## WORK INSTRUCTIONS
In the entries below, find each line bearing the string "Triangle" and copy it.

'''

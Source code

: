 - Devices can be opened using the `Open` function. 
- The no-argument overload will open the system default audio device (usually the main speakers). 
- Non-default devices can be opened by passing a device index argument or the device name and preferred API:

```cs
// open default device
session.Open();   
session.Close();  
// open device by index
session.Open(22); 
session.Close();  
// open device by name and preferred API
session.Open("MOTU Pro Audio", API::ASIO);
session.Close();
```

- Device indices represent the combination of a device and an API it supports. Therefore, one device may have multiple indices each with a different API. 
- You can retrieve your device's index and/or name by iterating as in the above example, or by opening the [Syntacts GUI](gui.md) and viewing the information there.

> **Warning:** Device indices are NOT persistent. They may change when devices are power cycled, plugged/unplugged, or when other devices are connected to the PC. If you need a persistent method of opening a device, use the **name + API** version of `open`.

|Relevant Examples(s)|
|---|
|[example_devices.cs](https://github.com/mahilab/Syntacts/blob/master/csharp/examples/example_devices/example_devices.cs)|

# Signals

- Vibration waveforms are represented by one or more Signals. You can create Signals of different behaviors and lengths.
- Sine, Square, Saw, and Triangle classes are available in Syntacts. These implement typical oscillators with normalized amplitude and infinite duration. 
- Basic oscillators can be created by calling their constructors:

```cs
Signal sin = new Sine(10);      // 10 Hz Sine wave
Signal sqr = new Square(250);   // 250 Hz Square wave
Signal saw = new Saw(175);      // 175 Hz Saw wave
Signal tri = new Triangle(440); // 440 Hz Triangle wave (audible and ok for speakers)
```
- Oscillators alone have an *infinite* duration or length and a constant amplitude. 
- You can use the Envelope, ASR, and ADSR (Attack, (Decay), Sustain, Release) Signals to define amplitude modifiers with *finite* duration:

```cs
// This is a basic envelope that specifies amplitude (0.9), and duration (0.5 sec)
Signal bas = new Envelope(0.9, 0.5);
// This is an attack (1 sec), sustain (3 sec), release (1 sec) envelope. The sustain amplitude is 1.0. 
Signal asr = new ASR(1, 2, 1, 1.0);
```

'''

## TASK OUTPUT
- Sine, Square, Saw, and Triangle classes are available in Syntacts. These implement typical oscillators with normalized amplitude and infinite duration. 
Signal tri = new Triangle(440); // 440 Hz Triangle wave (audible and ok for speakers)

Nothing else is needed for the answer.